-------- RECORDS PROVIDED --------

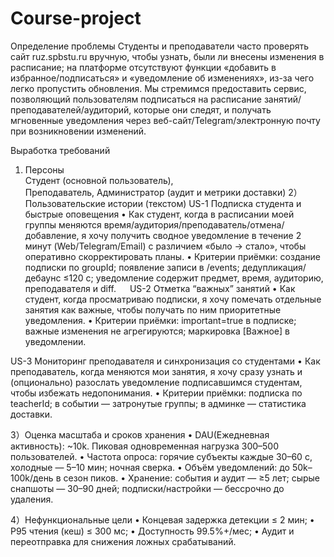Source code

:# Course-project
Определение проблемы
Студенты и преподаватели часто проверять сайт ruz.spbstu.ru вручную, чтобы узнать,
были ли внесены изменения в расписание; на платформе отсутствуют функции «добавить в избранное/подписаться» и «уведомление об изменениях»,
из-за чего легко пропустить обновления. Мы стремимся предоставить сервис,
позволяющий пользователям подписаться на расписание занятий/преподавателей/аудиторий,
которые они следят, и получать мгновенные уведомления через веб-сайт/Telegram/электронную почту при возникновении изменений.

Выработĸа требований
1)	Персоны<br>
    Студент (основной пользователь),  
    Преподаватель,
    Администратор (аудит и метрики доставки)
2）Пользовательские истории (текстом)
   US-1 Подписка студента и быстрые оповещения
   •	Как студент, когда в расписании моей группы меняются время/аудитория/преподаватель/отмена/добавление, я хочу получить сводное уведомление в течение 2 минут (Web/Telegram/Email) с различием «было → стало», чтобы оперативно скорректировать планы.
   •	Критерии приёмки: создание подписки по groupId; появление записи в /events; дедупликация/дебаунс ≤120 c; уведомление содержит предмет, время, аудиторию, преподавателя и diff.
 
   US-2 Отметка “важных” занятий
   •	Как студент, когда просматриваю подписки, я хочу помечать отдельные занятия как важные, чтобы получать по ним приоритетные уведомления.
   •	Критерии приёмки: important=true в подписке; важные изменения не агрегируются; маркировка [Важное] в уведомлении.

   US-3 Мониторинг преподавателя и синхронизация со студентами
   •	Как преподаватель, когда меняются мои занятия, я хочу сразу узнать и (опционально) разослать уведомление подписавшимся студентам, чтобы избежать недопонимания.
   •	Критерии приёмки: подписка по teacherId; в событии — затронутые группы; в админке — статистика доставки.

3）Оценка масштаба и сроков хранения
   •	DAU(Ежедневная активность): ~10k. Пиковая одновременная нагрузка 300–500 пользователей.
   •	Частота опроса: горячие субъекты каждые 30–60 с, холодные — 5–10 мин; ночная сверка.
   •	Объём уведомлений: до 50k–100k/день в сезон пиков.
   •	Хранение: события и аудит — ≥5 лет; сырые снапшоты — 30–90 дней; подписки/настройки — бессрочно до удаления.

4）Нефункциональные цели
   •	Концевая задержка детекции ≤ 2 мин;
   •	P95 чтения (кеш) ≤ 300 мс;
   •	Доступность 99.5%+/мес;
   •	Аудит и переотправка для снижения ложных срабатываний.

--------

WHAT NEEDS TO BE DONE
Could you reproduce every record above exactly, leaving out any pictures?

SOLUTION TO THE EXERCISE
Source code

:# Course-project
Определение проблемы
Студенты и преподаватели часто проверять сайт ruz.spbstu.ru вручную, чтобы узнать,
были ли внесены изменения в расписание; на платформе отсутствуют функции «добавить в избранное/подписаться» и «уведомление об изменениях»,
из-за чего легко пропустить обновления. Мы стремимся предоставить сервис,
позволяющий пользователям подписаться на расписание занятий/преподавателей/аудиторий,
которые они следят, и получать мгновенные уведомления через веб-сайт/Telegram/электронную почту при возникновении изменений.

Выработĸа требований
1)	Персоны<br>
    Студент (основной пользователь),  
    Преподаватель,
    Администратор (аудит и метрики доставки)
2）Пользовательские истории (текстом)
   US-1 Подписка студента и быстрые оповещения
   •	Как студент, когда в расписании моей группы меняются время/аудитория/преподаватель/отмена/добавление, я хочу получить сводное уведомление в течение 2 минут (Web/Telegram/Email) с различием «было → стало», чтобы оперативно скорректировать планы.
   •	Критерии приёмки: создание подписки по groupId; появление записи в /events; дедупликация/дебаунс ≤120 c; уведомление содержит предмет, время, аудиторию, преподавателя и diff.
 
   US-2 Отметка “важных” занятий
   •	Как студент, когда просматриваю подписки, я хочу помечать отдельные занятия как важные, чтобы получать по ним приоритетные уведомления.
   •	Критерии приёмки: important=true в подписке; важные изменения не агрегируются; маркировка [Важное] в уведомлении.

   US-3 Мониторинг преподавателя и синхронизация со студентами
   •	Как преподаватель, когда меняются мои занятия, я хочу сразу узнать и (опционально) разослать уведомление подписавшимся студентам, чтобы избежать недопонимания.
   •	Критерии приёмки: подписка по teacherId; в событии — затронутые группы; в админке — статистика доставки.

3）Оценка масштаба и сроков хранения
   •	DAU(Ежедневная активность): ~10k. Пиковая одновременная нагрузка 300–500 пользователей.
   •	Частота опроса: горячие субъекты каждые 30–60 с, холодные — 5–10 мин; ночная сверка.
   •	Объём уведомлений: до 50k–100k/день в сезон пиков.
   •	Хранение: события и аудит — ≥5 лет; сырые снапшоты — 30–90 дней; подписки/настройки — бессрочно до удаления.

4）Нефункциональные цели
   •	Концевая задержка детекции ≤ 2 мин;
   •	P95 чтения (кеш) ≤ 300 мс;
   •	Доступность 99.5%+/мес;
   •	Аудит и переотправка для снижения ложных срабатываний.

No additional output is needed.